Avatar and the Age of Heroes.

Most likely you’ve seen Avatar by now. It’s the top grossing film of all time. Despite its enormous popularity there has also been a considerable amount on controversy about Avatar. Some praise the film for its analogy of Pandora and the Na’vi, bringing awareness to the real world plight of Gaia and her indigenous people. Others claim that the film exploits the plight of indigenous people and places the white man in the role of the savior, a la Dances with Wolves.

As a person who has worked closely with indigenous people for over 30 years I am often amazed and somewhat baffled by the disconnect between what I have experienced among indigenous people and what I read from other sources. My experience among Indian tribes in the West has been whole-hearted, good humored and very gentle (teasing aside) vs. the angry, often vitriolic writings from the world of academia, often written by white people on behalf of native people with whom they may have had little of no actual experience.

One such writer has said ” Why is it that cinema’s indigenous peoples, no matter how wise, spiritually enlightened and physically fit they are, can somehow never figure out how to defeat ‘whitey’ without whitey. And not just whitey as advisor, a double agent, who can shed a little useful intel on the enemy, but as their leader?”

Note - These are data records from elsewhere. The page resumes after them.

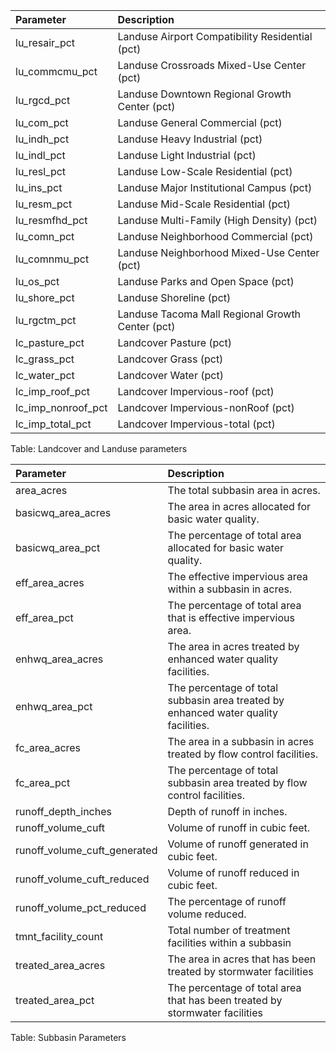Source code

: | Parameter                  | Description      
| :----------------- | :----------------------------------------------- |
| lu_resair_pct      | Landuse Airport Compatibility Residential (pct)  |
| lu_commcmu_pct     | Landuse Crossroads Mixed-Use Center (pct)        |
| lu_rgcd_pct        | Landuse Downtown Regional Growth Center (pct)    |
| lu_com_pct         | Landuse General Commercial (pct)                 |
| lu_indh_pct        | Landuse Heavy Industrial (pct)                   |
| lu_indl_pct        | Landuse Light Industrial (pct)                   |
| lu_resl_pct        | Landuse Low-Scale Residential (pct)              |
| lu_ins_pct         | Landuse Major Institutional Campus (pct)         |
| lu_resm_pct        | Landuse Mid-Scale Residential (pct)              |
| lu_resmfhd_pct     | Landuse Multi-Family (High Density) (pct)        |
| lu_comn_pct        | Landuse Neighborhood Commercial (pct)            |
| lu_comnmu_pct      | Landuse Neighborhood Mixed-Use Center (pct)      |
| lu_os_pct          | Landuse Parks and Open Space (pct)               |
| lu_shore_pct       | Landuse Shoreline (pct)                          |
| lu_rgctm_pct       | Landuse Tacoma Mall Regional Growth Center (pct) |
| lc_pasture_pct     | Landcover Pasture (pct)                          |
| lc_grass_pct       | Landcover Grass (pct)                            |
| lc_water_pct       | Landcover Water (pct)                            |
| lc_imp_roof_pct    | Landcover Impervious-roof (pct)                  |
| lc_imp_nonroof_pct | Landcover Impervious-nonRoof (pct)               |
| lc_imp_total_pct   | Landcover Impervious-total (pct)                 |

Table: Landcover and Landuse parameters

| Parameter                    | Description                                                                          |
| :--------------------------- | :----------------------------------------------------------------------------------- |
| area_acres                   | The total subbasin area in acres.                                                    |
| basicwq_area_acres           | The area in acres allocated for basic water quality.                                 |
| basicwq_area_pct             | The percentage of total area allocated for basic water quality.                      |
| eff_area_acres               | The effective impervious area within a subbasin in acres.                            |
| eff_area_pct                 | The percentage of total area that is effective impervious area.                      |
| enhwq_area_acres             | The area in acres treated by enhanced water quality facilities.                      |
| enhwq_area_pct               | The percentage of total subbasin area treated by  enhanced water quality facilities. |
| fc_area_acres                | The area in a subbasin in acres treated by flow control facilities.                  |
| fc_area_pct                  | The percentage of total subbasin area treated by flow control facilities.            |
| runoff_depth_inches          | Depth of runoff in inches.                                                           |
| runoff_volume_cuft           | Volume of runoff in cubic feet.                                                      |
| runoff_volume_cuft_generated | Volume of runoff generated in cubic feet.                                            |
| runoff_volume_cuft_reduced   | Volume of runoff reduced in cubic feet.                                              |
| runoff_volume_pct_reduced    | The percentage of runoff volume reduced.                                             |
| tmnt_facility_count          | Total number of treatment facilities within a subbasin                               |
| treated_area_acres           | The area in acres that has been treated by stormwater facilities                     |
| treated_area_pct             | The percentage of total area that has been treated by stormwater facilities          |

Table: Subbasin Parameters 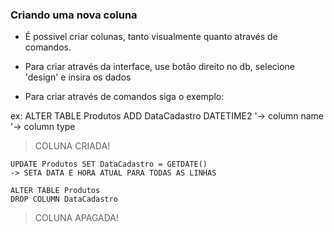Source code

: ### Criando uma nova coluna

- É possivel criar colunas, tanto visualmente quanto através de comandos.

- Para criar através da interface, use botão direito no db, selecione 'design' e insira os dados

- Para criar através de comandos siga o exemplo:

ex: ALTER TABLE Produtos 
    ADD DataCadastro DATETIME2
        '-> column name   '-> column type
> COLUNA CRIADA!

    UPDATE Produtos SET DataCadastro = GETDATE()
    -> SETA DATA E HORA ATUAL PARA TODAS AS LINHAS

    ALTER TABLE Produtos
    DROP COLUMN DataCadastro
> COLUNA APAGADA!

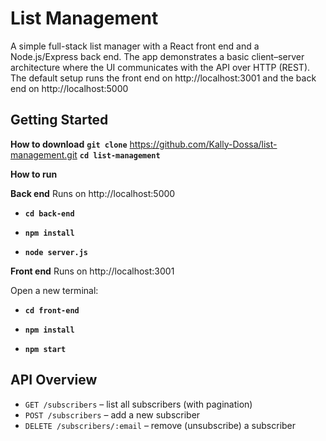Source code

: # List Management

A simple full-stack list manager with a React front end and a Node.js/Express back end. The app demonstrates a basic client–server architecture where the UI communicates with the API over HTTP (REST). 
The default setup runs the front end on http://localhost:3001 and the back end on http://localhost:5000

## Getting Started
**How to download**
**`git clone`**  https://github.com/Kally-Dossa/list-management.git
**`cd list-management`**

**How to run**

**Back end** Runs on http://localhost:5000


- **`cd back-end`**

- **`npm install`**

- **`node server.js`**


**Front end** Runs on http://localhost:3001

Open a new terminal:

- **`cd front-end`**

- **`npm install`**

- **`npm start`**


## API Overview
- `GET /subscribers` – list all subscribers (with pagination)
- `POST /subscribers` – add a new subscriber
- `DELETE /subscribers/:email` – remove (unsubscribe) a subscriber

It’s as if we are saying that white people are inherently bad and any good that they do is just playing at being someone other than who they really are. And that indigenous people (like the Victorian vision of women) are pure and altruistic and if they commit any wrong it’s because (white) men somehow perverted them.

In contrast to this criticism of Avatar, in an article on Huffington Post, Evo Morales, Bolivia’s first indigenous President said he identifies with the film’s “profound show of resistance to capitalism and the struggle for the defense of nature.”  http://www.huffingtonpost.com/2010/01/12/evo-morales-praises-avata_n_420663.html

Personally, I don’t think it’s helpful to project our own rage and self-loathing onto indigenous people. It would be helpful to listen to them as they tell their story of colonialism and abuse and to grieve with them over the destruction of the earth. Then real dialog, healing and transformation could begin and we could turn our planet, the only home of every known living being, back into a garden. As one native elder said to me “we are all indigenous to this Earth.”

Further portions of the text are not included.